Your objective: The answer must consist of every line below that contains the word "timeout".

Excerpted records:
◆ ◆ ◆ ◆ ◆ ◆ ◆

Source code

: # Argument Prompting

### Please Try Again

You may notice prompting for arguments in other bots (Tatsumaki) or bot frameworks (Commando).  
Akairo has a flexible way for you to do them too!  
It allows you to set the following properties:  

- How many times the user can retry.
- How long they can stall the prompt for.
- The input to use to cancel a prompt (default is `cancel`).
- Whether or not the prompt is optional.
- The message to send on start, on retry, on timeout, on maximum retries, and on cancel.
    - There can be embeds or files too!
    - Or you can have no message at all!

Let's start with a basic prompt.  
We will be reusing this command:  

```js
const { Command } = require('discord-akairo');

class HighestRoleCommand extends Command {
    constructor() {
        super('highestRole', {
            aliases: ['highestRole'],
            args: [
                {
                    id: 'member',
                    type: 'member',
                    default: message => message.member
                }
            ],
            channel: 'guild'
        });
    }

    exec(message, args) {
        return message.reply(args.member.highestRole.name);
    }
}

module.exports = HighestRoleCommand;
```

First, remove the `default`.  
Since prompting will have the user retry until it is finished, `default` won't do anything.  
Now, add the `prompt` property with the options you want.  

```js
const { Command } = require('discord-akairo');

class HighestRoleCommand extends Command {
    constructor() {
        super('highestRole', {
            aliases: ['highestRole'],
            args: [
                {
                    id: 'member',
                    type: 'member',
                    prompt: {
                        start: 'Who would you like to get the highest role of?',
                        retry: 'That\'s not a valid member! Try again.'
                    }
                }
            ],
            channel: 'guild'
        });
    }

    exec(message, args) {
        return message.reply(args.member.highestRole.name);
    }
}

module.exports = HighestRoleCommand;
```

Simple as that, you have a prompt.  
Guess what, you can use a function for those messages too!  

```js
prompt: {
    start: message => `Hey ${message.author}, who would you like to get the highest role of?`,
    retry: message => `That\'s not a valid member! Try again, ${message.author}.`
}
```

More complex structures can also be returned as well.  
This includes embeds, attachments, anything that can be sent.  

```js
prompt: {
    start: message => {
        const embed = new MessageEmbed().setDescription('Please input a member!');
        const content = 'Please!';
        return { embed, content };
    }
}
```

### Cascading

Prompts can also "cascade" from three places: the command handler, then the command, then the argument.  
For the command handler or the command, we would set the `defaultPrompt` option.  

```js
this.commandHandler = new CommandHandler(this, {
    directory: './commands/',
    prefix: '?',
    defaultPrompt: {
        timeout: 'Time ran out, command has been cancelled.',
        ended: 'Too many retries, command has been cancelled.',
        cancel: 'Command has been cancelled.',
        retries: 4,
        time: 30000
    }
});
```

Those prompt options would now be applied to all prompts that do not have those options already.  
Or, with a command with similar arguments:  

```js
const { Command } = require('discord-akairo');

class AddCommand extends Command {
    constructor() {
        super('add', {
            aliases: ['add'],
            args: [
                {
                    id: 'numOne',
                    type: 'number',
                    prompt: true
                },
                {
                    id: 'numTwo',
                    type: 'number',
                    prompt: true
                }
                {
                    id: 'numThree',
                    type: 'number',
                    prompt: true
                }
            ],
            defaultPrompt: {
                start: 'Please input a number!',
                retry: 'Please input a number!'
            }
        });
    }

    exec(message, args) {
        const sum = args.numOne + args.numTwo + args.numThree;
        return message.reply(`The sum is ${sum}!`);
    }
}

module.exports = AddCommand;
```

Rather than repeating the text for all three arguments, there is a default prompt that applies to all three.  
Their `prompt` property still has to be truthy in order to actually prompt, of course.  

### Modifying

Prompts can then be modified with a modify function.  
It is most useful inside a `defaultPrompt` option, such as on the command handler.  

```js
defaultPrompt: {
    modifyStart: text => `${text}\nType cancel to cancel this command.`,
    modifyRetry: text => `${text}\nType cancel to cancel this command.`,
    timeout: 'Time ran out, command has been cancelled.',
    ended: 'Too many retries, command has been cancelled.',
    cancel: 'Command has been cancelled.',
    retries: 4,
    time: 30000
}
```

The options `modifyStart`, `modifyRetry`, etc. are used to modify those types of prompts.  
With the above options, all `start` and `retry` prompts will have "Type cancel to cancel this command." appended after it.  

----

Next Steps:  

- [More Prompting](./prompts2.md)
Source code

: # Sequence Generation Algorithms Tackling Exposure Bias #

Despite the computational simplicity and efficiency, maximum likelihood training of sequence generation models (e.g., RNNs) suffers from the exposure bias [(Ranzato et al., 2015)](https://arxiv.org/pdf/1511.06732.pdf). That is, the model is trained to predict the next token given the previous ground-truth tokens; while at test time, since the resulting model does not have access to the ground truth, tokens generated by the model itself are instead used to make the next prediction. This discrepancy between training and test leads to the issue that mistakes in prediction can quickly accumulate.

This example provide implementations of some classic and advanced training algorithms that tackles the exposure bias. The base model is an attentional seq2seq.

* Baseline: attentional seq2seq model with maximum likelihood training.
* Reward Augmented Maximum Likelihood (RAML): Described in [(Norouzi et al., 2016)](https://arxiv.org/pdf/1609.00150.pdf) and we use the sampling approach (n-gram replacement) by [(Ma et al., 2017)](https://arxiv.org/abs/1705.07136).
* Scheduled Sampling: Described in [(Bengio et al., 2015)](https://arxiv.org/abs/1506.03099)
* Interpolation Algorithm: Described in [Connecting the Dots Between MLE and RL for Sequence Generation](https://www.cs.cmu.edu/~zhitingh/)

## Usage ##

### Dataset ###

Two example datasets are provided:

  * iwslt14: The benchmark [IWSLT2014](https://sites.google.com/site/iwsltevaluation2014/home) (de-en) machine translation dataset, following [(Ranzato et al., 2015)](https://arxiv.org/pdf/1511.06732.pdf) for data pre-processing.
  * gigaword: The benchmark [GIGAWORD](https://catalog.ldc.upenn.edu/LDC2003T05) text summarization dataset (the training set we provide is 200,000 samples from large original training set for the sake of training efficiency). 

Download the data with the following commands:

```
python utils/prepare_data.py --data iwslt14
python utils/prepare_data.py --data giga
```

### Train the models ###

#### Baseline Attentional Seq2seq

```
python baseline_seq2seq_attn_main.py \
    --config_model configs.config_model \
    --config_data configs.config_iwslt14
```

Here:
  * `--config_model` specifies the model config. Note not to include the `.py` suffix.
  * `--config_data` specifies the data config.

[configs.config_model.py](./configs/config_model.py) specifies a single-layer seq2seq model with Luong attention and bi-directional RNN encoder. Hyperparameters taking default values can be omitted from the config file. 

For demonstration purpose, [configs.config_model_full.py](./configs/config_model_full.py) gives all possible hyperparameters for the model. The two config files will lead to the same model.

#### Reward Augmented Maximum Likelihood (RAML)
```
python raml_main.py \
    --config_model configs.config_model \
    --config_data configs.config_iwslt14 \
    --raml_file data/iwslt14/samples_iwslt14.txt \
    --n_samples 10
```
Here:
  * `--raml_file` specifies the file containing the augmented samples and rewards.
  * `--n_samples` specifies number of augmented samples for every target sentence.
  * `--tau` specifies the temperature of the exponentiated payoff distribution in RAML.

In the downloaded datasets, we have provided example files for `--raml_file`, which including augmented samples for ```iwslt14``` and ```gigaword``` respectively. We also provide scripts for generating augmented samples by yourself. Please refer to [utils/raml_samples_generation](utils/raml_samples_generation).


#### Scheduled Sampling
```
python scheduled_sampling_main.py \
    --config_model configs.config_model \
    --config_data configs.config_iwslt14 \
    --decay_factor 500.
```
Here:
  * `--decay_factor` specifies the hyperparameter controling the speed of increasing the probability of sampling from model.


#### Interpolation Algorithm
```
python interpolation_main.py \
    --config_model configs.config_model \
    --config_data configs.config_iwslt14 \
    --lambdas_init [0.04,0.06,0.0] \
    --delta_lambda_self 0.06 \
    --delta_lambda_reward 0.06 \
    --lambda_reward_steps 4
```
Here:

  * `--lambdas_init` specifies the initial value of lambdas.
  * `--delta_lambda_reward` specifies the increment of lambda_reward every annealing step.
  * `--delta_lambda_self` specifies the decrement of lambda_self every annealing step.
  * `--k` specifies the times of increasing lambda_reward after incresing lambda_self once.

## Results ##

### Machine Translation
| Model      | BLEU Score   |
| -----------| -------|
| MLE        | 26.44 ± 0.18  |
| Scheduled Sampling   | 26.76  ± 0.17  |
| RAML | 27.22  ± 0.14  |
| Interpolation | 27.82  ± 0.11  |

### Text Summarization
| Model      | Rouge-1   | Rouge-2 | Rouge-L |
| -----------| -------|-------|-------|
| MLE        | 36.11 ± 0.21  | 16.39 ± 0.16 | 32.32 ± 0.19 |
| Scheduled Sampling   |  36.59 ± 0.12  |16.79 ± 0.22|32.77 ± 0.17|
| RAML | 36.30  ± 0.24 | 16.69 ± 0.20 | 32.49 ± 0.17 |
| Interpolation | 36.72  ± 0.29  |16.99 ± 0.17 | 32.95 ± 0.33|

◆ ◆ ◆ ◆ ◆ ◆ ◆

Answer:
- The message to send on start, on retry, on timeout, on maximum retries, and on cancel.
        timeout: 'Time ran out, command has been cancelled.',
    timeout: 'Time ran out, command has been cancelled.',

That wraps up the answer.